From the material below, copy every line in which the word "Factory" occurs.

━━━

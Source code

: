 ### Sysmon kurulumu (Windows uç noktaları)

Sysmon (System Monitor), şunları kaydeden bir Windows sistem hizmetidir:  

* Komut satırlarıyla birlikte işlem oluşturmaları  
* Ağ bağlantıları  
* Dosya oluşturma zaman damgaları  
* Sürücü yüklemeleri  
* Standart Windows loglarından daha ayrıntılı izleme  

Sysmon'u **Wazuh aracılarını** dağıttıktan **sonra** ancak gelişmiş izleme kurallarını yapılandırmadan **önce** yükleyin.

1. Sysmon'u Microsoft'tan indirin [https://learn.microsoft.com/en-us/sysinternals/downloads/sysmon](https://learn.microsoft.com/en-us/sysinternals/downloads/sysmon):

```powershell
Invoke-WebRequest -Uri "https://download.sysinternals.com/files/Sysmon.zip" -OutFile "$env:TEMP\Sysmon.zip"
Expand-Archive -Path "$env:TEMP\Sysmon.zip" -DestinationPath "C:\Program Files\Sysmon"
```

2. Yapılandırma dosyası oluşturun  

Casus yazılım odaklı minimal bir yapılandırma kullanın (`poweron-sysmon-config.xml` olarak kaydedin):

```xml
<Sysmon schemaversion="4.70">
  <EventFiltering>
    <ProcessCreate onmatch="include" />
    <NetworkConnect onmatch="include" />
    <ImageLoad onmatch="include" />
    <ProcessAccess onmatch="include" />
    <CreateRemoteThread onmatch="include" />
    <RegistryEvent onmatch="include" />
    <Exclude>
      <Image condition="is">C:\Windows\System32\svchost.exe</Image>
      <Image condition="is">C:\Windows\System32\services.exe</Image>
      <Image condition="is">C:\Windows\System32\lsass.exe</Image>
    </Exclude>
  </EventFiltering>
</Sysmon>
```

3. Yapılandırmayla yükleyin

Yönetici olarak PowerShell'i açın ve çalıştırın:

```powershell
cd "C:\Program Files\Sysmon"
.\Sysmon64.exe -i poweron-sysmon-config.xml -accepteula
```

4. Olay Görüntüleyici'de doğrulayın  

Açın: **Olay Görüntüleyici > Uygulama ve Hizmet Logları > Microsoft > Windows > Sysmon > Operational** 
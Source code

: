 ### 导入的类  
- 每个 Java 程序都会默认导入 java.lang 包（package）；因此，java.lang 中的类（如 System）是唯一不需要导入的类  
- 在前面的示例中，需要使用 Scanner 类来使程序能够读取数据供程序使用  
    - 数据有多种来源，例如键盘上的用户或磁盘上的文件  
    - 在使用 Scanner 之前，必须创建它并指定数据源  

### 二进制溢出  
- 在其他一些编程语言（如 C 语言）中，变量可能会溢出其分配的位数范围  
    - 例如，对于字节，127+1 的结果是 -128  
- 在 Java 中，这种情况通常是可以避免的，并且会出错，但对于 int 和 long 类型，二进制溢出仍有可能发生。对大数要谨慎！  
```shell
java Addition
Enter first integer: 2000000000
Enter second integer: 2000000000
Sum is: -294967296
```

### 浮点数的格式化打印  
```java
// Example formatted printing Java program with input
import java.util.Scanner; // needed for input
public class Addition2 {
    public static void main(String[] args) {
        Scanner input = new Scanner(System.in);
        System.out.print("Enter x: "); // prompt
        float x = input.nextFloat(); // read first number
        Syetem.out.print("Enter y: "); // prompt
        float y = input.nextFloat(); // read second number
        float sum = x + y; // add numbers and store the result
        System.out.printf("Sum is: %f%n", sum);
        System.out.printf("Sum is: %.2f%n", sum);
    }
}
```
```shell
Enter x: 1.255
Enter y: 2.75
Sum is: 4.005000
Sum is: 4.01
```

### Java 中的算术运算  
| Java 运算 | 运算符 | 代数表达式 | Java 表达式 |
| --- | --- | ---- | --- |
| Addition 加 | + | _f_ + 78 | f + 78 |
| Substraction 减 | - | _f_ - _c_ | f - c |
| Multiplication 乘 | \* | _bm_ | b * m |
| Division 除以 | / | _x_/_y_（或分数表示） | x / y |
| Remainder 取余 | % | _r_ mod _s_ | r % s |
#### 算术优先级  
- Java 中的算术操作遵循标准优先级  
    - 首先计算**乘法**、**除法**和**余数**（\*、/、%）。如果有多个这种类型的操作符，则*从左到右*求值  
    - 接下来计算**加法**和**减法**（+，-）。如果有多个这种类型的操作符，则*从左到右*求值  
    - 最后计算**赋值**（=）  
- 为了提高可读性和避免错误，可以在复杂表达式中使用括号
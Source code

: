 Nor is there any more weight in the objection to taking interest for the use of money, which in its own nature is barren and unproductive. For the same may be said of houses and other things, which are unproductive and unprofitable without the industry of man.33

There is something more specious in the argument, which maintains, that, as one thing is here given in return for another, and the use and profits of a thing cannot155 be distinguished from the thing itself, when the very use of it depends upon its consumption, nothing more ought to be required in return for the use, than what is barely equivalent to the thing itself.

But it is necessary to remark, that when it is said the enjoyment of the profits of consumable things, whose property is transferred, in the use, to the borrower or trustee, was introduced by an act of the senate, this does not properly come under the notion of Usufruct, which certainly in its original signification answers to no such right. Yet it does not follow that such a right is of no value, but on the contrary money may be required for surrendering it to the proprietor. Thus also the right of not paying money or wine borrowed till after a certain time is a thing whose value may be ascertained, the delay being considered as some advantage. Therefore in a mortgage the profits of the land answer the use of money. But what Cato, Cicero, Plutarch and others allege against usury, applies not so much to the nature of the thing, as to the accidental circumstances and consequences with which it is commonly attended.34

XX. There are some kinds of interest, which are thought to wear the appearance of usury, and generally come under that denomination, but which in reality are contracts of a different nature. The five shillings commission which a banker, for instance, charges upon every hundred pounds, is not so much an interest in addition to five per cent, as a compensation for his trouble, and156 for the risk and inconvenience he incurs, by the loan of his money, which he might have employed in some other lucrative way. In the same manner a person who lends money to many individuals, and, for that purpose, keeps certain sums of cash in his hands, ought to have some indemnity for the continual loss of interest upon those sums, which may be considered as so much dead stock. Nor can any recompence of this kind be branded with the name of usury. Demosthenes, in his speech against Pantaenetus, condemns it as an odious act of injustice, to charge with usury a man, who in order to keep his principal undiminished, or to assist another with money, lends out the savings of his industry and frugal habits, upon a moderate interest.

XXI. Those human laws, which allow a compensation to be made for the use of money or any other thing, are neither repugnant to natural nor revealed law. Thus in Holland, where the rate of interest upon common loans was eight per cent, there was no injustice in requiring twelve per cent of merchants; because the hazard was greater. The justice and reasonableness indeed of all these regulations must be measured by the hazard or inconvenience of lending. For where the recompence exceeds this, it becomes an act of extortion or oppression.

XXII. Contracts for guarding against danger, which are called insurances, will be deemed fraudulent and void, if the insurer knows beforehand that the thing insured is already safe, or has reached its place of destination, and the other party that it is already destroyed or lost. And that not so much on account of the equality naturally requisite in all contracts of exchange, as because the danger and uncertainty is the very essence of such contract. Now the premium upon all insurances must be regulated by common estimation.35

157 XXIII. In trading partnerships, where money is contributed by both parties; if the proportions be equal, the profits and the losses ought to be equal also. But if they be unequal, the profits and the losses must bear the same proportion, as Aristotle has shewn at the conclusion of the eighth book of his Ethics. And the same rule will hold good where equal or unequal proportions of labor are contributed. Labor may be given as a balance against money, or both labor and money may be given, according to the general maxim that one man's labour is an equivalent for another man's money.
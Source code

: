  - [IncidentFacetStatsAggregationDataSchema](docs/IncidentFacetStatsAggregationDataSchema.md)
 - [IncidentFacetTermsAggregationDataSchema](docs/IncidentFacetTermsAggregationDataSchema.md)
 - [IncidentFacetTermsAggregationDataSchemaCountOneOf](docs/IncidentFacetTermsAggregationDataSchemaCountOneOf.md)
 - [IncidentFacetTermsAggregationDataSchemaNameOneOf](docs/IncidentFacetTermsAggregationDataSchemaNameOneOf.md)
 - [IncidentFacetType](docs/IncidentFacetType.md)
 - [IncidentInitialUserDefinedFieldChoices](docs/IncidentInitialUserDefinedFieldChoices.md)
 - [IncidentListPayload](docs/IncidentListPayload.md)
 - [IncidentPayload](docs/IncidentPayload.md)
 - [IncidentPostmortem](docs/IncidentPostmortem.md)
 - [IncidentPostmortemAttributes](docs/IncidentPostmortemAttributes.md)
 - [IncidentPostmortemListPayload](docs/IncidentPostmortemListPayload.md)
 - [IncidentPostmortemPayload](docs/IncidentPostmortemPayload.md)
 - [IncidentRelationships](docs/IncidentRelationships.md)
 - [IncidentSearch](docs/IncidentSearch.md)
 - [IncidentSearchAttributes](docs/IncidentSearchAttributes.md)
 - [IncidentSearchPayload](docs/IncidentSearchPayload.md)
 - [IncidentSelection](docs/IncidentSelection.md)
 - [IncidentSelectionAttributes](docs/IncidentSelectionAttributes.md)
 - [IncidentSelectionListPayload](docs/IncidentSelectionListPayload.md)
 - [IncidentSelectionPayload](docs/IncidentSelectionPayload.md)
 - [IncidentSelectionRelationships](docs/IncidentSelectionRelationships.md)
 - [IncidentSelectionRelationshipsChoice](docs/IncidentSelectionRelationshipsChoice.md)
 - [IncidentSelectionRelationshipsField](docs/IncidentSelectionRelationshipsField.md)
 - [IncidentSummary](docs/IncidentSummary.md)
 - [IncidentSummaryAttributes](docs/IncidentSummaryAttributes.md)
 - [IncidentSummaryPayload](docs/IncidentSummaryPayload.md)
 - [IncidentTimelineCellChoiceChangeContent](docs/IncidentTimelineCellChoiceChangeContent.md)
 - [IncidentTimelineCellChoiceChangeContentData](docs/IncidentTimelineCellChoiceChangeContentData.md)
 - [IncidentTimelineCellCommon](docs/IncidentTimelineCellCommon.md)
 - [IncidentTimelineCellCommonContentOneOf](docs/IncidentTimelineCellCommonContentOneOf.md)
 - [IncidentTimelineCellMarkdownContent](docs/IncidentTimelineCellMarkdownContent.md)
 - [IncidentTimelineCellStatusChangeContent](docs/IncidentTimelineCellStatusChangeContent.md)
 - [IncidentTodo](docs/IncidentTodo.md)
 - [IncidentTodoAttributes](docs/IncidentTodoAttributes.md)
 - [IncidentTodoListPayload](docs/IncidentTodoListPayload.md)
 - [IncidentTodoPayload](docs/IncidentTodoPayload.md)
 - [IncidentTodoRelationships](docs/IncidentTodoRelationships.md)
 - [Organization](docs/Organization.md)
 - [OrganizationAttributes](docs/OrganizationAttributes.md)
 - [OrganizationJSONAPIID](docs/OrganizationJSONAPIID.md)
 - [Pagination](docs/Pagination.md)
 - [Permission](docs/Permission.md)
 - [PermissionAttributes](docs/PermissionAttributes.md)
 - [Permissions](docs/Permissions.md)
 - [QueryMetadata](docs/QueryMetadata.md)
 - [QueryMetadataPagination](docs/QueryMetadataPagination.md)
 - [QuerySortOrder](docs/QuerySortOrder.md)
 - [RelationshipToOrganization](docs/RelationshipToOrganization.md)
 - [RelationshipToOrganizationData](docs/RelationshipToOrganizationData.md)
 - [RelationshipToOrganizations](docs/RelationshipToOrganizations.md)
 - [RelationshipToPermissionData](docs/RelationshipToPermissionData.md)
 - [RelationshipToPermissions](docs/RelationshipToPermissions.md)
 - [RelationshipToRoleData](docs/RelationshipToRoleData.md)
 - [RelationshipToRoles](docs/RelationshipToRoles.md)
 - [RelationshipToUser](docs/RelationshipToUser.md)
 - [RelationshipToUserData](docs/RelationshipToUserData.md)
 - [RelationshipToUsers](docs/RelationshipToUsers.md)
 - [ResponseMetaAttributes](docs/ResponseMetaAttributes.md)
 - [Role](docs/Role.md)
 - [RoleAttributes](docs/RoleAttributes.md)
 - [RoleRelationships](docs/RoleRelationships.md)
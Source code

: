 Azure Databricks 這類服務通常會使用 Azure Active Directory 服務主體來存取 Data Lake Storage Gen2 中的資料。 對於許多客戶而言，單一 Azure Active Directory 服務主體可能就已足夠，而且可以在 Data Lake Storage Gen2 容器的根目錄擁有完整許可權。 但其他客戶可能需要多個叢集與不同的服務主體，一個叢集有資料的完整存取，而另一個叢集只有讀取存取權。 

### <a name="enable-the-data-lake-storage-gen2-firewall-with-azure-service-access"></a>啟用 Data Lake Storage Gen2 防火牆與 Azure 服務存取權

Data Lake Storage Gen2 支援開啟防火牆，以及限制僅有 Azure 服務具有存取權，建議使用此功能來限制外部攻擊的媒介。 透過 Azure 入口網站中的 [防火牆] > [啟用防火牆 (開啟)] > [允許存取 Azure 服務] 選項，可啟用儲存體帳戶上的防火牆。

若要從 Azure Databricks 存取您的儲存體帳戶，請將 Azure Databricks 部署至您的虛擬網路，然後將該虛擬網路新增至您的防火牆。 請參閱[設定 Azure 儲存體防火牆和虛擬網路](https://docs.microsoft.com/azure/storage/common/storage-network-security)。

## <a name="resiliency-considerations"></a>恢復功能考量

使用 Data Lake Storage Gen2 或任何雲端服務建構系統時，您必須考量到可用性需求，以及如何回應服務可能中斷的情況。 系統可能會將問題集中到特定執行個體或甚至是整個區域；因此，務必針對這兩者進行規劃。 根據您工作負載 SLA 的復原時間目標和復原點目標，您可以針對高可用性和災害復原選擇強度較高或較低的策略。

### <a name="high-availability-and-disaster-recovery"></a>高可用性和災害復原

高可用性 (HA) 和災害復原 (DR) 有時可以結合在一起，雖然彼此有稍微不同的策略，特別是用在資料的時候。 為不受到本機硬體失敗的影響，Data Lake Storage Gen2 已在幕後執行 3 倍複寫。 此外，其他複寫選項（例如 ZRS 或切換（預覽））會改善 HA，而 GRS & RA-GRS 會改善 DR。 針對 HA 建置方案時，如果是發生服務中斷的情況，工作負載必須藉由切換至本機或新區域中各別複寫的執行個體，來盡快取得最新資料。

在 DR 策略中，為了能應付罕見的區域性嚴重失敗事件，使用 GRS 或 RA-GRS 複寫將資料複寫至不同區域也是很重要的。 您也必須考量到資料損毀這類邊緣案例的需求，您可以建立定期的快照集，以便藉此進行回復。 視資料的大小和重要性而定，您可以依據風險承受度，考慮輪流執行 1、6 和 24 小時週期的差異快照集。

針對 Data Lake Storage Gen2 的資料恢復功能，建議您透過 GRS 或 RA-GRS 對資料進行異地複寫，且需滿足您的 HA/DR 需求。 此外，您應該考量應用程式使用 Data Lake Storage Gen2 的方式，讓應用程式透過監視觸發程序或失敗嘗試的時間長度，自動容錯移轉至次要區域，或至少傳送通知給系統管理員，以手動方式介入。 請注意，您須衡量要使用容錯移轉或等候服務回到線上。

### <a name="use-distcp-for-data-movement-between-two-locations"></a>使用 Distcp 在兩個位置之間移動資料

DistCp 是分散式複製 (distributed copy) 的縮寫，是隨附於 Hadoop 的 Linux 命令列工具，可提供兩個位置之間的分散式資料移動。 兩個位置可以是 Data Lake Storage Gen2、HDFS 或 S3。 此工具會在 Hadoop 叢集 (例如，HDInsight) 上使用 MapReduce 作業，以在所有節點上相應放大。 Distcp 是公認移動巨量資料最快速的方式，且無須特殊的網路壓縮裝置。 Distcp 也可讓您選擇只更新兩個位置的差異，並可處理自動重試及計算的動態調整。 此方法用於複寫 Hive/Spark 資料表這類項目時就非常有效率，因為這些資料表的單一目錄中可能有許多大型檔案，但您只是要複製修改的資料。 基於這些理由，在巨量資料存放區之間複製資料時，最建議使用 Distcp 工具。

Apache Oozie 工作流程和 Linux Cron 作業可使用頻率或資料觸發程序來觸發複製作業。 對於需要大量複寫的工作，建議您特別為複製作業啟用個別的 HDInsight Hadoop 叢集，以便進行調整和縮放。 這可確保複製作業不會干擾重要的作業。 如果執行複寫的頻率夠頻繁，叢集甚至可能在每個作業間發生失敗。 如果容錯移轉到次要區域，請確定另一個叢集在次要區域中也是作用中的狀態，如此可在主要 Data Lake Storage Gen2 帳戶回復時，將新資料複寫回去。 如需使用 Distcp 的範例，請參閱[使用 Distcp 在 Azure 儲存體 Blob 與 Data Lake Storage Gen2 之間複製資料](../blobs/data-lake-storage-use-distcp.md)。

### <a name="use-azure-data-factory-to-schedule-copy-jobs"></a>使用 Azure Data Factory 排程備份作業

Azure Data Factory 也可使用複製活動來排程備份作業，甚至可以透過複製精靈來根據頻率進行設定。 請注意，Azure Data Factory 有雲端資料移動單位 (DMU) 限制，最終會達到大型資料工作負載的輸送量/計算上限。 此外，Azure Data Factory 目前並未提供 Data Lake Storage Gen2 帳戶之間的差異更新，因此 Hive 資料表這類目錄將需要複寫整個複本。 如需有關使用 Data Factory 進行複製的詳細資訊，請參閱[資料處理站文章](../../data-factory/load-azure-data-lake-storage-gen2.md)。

━━━

(Expected answer)
### <a name="use-azure-data-factory-to-schedule-copy-jobs"></a>使用 Azure Data Factory 排程備份作業
Azure Data Factory 也可使用複製活動來排程備份作業，甚至可以透過複製精靈來根據頻率進行設定。 請注意，Azure Data Factory 有雲端資料移動單位 (DMU) 限制，最終會達到大型資料工作負載的輸送量/計算上限。 此外，Azure Data Factory 目前並未提供 Data Lake Storage Gen2 帳戶之間的差異更新，因此 Hive 資料表這類目錄將需要複寫整個複本。 如需有關使用 Data Factory 進行複製的詳細資訊，請參閱[資料處理站文章](../../data-factory/load-azure-data-lake-storage-gen2.md)。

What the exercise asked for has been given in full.